Sounds like big trouble. You're going to need plenty of legal advice before this thing is over. As your attorney, I advise you to rent a very fast car with no top. And you'll need the cocaine. Tape recorder for special messages. Acapulco shirts. Get the hell out of L.A. for at least 48 hours.
 
because naturally i'm gonna have to go with you....and we're gonna have to arm ourselves. To the teeth :cool:
 
A drug person can learn to handle such things as seeing their dead grandmother crawling up their leg with a knife in her teeth. But no one should be asked to deal with this trip.

Few people understand the psychology of dealing with a highway traffic cop. Your normal speeder will panic and immediately pull over to the side. This is wrong. It arouses contempt in the cop-heart. Make the bastard chase you.
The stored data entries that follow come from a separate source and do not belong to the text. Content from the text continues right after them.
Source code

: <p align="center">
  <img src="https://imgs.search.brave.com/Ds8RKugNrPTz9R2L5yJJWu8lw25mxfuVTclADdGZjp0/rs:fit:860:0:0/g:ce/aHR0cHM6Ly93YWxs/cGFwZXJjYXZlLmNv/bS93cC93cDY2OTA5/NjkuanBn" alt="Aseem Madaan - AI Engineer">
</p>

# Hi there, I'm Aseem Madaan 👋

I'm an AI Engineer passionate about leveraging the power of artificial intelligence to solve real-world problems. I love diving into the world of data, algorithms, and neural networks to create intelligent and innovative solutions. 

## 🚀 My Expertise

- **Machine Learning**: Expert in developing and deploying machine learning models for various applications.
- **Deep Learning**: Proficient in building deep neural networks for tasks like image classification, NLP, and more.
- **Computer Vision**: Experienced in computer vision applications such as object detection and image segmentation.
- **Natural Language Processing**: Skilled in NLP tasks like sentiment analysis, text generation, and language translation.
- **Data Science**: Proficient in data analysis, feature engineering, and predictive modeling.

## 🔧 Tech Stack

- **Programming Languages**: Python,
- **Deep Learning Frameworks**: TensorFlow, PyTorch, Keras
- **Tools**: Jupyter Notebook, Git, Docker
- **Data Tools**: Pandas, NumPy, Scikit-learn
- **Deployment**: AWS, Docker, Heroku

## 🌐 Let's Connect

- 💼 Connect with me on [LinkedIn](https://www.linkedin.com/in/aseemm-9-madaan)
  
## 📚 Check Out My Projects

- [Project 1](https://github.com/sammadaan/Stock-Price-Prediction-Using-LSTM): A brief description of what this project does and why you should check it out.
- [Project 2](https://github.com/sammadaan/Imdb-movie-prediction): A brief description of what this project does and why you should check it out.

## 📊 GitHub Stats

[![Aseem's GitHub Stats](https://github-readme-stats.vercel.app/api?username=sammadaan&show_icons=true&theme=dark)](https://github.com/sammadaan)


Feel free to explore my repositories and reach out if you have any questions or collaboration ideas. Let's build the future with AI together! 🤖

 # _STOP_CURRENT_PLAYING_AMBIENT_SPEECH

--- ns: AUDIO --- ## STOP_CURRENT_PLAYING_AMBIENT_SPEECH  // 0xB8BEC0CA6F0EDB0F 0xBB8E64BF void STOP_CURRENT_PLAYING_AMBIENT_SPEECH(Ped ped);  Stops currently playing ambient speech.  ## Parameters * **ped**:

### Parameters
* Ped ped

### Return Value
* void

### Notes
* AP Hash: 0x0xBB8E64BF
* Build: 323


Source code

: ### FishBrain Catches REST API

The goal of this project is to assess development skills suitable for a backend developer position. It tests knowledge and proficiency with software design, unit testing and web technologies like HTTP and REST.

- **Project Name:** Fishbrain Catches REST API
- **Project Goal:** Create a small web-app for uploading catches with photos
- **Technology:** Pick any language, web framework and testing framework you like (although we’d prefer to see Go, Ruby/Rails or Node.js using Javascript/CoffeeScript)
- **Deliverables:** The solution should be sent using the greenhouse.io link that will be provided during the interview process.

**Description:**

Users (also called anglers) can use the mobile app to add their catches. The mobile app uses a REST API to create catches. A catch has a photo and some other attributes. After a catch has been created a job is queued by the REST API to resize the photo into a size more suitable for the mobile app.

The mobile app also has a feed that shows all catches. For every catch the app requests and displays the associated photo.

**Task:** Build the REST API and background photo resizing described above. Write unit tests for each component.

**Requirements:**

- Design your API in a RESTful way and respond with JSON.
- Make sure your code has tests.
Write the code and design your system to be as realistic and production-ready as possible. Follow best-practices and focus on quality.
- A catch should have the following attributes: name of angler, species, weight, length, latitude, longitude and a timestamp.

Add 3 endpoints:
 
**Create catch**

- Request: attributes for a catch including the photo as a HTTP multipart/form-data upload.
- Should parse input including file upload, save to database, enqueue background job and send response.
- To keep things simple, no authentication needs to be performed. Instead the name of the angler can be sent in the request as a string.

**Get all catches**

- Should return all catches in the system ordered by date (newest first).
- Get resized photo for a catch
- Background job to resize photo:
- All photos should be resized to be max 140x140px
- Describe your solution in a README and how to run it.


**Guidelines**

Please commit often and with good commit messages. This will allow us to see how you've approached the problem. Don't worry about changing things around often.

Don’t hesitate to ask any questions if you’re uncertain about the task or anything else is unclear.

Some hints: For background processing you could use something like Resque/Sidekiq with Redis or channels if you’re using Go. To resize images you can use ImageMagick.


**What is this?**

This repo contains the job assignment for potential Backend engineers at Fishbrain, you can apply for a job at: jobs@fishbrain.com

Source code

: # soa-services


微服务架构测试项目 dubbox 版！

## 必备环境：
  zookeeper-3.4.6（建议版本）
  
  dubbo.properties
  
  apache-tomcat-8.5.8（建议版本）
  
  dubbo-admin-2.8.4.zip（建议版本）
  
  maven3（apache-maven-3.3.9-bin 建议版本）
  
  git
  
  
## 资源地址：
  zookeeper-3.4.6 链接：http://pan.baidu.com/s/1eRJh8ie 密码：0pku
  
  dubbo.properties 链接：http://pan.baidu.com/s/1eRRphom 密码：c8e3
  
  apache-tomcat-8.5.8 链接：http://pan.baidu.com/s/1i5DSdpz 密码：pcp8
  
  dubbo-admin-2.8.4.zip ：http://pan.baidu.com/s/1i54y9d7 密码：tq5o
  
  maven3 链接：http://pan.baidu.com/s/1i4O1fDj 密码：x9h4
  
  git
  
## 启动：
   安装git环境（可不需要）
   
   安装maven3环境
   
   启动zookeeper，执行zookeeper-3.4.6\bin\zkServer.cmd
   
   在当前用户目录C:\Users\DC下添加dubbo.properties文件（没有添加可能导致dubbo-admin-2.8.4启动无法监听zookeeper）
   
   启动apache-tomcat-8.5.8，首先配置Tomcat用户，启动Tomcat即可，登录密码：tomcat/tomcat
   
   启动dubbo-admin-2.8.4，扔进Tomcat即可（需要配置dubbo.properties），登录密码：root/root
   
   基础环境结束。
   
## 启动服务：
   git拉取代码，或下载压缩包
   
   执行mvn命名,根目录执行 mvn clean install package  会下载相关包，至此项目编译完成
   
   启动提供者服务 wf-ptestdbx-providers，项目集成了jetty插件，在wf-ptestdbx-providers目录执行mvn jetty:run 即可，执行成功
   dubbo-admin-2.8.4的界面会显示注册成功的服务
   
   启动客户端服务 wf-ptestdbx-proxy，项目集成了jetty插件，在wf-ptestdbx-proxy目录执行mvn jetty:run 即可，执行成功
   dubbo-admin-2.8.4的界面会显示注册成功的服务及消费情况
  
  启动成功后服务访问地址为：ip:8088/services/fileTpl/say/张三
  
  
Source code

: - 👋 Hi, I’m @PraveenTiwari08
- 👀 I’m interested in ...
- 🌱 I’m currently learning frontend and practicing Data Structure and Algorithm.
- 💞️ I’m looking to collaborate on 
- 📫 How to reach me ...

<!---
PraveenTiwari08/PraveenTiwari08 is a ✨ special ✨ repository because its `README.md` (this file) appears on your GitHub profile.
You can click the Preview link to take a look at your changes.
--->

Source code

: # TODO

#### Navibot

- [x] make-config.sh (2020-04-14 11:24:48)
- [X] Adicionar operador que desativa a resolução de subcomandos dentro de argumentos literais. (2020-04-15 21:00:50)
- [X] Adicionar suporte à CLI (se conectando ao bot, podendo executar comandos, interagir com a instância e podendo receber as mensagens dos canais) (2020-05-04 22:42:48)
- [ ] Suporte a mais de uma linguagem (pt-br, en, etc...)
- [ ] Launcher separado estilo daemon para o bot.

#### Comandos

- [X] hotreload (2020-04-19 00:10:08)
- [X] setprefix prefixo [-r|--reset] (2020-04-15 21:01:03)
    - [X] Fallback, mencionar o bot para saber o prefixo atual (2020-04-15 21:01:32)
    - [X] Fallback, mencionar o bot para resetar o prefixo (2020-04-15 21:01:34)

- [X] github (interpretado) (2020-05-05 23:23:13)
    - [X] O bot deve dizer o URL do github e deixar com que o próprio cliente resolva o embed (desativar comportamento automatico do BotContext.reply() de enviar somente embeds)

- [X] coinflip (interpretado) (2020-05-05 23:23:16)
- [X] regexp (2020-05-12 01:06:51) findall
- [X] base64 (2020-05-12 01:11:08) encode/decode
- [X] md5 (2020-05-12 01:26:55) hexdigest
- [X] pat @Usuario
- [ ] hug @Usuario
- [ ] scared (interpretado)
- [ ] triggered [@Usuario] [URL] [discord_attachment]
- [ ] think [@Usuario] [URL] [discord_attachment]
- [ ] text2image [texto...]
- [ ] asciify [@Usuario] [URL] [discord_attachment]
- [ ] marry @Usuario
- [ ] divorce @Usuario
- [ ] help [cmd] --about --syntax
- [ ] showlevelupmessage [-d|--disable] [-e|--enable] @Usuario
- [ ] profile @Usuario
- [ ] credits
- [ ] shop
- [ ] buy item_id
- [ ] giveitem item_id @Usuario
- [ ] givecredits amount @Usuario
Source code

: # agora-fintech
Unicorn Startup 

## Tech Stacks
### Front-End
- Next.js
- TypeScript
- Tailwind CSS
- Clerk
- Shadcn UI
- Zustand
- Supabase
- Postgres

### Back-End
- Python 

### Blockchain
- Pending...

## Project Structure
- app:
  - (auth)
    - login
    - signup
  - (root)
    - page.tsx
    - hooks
He will follow.
 
BATS, fucking flying mamals everywhere, it was only a matter of time before my lawyer saw them
 
i hate to say this...but i think this place is getting to me. i think i'm getting......the fear.
 
Bazooko's Circus is what the world would be doing every Saturday night if the Nazis had won the war. This was the Sixth Reich.
 
With a bit of luck, his life was ruined forever. Always thinking that just behind some narrow door in all of his favorite bars, men in red woolen shirts are getting incredible kicks from things he'll never know.
 
Ya, i'm guilty. i knew it was a crime...i did it anyway...shit look at me i'm a fucking criminal.
 
There is nothing in the world more helpless and irresponsible and depraved than a man in the depths of an ether binge, and I knew we'd get into that rotten stuff pretty soon.
 
they cut all kinds of holes in her and sucked out the blood. they were after her pineal gland, I think. nah, how's your mamma?
 
We had two bags of grass, seventyfive pellets of mescaline, five sheets of highpowered blotter acid, a saltshaker half-full of cocaine, and a whole galaxy of uppers, downers, laughers, screamers... Also, a quart of tequila, a quart of rum, a case of beer, a pint of raw ether, and two dozen amyls. Not that we needed all that for the trip, but once you get into a serious drug collection, the tendency is to push it as far as you can.